Top 5 Reasons Capitol Reef is the Best

June 24th, 2014

Outdoor adventures, Travel

We at the Lodge have made no secret of our love for Capitol Reef, so when people ask us what makes it so great, here is what we tell them -

Top 5 Reasons Why Capitol Reef is the Best National Park in Utah:

Isolation – Capitol Reef is one of the least visited parks in Utah. On a good year Capitol Reef gets maybe 800,000 total visitors, and most of those are during the summer months. And consider that the majority of the park’s visitors only spend time in the main section of the park – along Highway 24. All this means that you, our awesome reader, can go into the Waterpocket Fold in May, and meet a man who has had no human contact for four days. (This is a true story.) So if you want to get away for awhile…

Grab Bag of Nature – Some national parks are a one-trick-pony (Bryce Canyon we’re looking at you.) And while absolutely their trick is cool, sometimes you want to pack more into your vacation. Which is why Capitol Reef is the best. It has canyons, narrow canyons, and narrower canyons. It has huge monoliths, folded rock formations, and a beautiful river. And don’t forget the arches, the double arches, and the bridges.

Add a Dash of History – In addition to being truly breathtaking, Capitol Reef has real historical significance. Native American tribes settled in the area thousands of years ago. Today, you can still see the petroglyphs on the canyon walls. And near the park in the town of Boulder, UT, the Anasazi Village preserves some of the original dwellings. Pioneers entered the scene in the late 1800s. They built the town of Frutia right in the middle of present-day Capitol Reef. (Stop by the Gifford Homestead and buy some homemade ice cream… because, you know, it’s educational.) Butch Cassidy and his gang liked to lay low in the Waterpocket Fold after a job. The Law usually wouldn’t enter the canyons, for fear of getting lost.

So Much to Do – Ok, we’ve established that Capitol Reef is awesome to look at, awesome for finding isolation, and awesome for historical reasons – but, you ask – how awesome is it if I just want to have an awesome time with my friends and family? There are so many trails in Capitol Reef that we can’t even begin to list them all (plus that’s what a trail map is for, so pick one up at the visitor center.) So, if hiking is your thing, you’re covered. There are designated rock climbing and rappelling routes, for the more extreme adventure. You can take horse-trips in the back country, bike anywhere your thighs can take you, and go swimming in the canyon pools.

But Wait There’s More – One of the amazing aspects of Capitol Reef is it’s diversity (we know, we mentioned this already) but as diverse as it is, there is a lot more to be seen just outside the park boundaries.

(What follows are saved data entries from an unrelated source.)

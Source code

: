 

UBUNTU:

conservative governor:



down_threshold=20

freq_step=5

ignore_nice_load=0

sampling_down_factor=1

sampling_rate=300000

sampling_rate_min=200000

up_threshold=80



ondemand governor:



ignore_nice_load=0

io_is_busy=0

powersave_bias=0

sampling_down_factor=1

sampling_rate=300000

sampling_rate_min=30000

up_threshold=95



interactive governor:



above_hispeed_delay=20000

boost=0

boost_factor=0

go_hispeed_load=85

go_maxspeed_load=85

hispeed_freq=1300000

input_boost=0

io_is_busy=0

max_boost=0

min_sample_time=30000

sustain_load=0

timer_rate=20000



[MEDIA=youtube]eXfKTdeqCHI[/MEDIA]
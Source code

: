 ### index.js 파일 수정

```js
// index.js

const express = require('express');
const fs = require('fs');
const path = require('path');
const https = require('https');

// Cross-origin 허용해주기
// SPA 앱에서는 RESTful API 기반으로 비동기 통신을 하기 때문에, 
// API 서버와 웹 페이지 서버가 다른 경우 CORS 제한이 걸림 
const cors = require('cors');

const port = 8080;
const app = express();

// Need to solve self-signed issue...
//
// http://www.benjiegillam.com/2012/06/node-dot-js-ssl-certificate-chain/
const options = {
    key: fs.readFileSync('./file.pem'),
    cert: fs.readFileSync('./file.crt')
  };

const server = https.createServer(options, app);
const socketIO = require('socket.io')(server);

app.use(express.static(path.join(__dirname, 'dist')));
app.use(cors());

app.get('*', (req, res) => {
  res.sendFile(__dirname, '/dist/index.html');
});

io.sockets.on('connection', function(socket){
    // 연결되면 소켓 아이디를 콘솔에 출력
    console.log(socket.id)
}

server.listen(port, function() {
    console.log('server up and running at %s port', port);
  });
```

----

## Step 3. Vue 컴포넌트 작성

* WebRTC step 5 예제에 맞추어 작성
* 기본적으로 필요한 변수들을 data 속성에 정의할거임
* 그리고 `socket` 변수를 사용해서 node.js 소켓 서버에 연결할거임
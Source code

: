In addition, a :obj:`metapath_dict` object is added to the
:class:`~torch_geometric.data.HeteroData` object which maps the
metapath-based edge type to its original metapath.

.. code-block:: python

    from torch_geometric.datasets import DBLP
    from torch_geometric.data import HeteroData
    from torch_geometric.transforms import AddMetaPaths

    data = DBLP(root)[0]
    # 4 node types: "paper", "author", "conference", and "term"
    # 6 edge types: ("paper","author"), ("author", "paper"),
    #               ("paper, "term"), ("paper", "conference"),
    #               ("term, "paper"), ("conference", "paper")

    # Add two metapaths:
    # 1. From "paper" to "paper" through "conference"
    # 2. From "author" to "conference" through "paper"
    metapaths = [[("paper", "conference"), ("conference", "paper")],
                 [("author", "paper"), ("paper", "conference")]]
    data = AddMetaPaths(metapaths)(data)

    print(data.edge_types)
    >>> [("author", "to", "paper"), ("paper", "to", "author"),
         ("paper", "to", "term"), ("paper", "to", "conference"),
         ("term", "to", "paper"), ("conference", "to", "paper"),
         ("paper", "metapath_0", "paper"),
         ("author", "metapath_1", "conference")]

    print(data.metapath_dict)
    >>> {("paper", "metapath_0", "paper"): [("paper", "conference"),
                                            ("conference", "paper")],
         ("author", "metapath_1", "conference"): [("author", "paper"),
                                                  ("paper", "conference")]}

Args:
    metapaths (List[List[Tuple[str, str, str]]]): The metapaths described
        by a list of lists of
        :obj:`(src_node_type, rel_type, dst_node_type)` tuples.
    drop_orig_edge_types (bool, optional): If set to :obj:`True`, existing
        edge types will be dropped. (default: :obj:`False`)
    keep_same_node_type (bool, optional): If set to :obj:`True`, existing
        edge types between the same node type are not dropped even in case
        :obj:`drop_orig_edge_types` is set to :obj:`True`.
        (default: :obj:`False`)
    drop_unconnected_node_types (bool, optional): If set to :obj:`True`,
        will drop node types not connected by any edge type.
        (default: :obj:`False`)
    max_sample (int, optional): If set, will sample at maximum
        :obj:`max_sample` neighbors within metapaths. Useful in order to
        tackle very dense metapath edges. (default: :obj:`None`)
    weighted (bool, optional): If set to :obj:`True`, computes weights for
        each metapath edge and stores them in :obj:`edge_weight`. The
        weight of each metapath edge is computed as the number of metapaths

For example, the Henry Mountain Range is right next door to Capitol Reef, and yet it was the last mountain range to be mapped in the United States. There is a truly, wild herd of American Bison that roams the Henrys (one of only four in the nation.) And just to the south of Capitol Reef is Dixie National Forest, a paradise for hunters and fishermen. Our point is this – if you want adventure, Capitol Reef and the surrounding area is the best place to find it. And that is why this park is our favorite national park in Utah.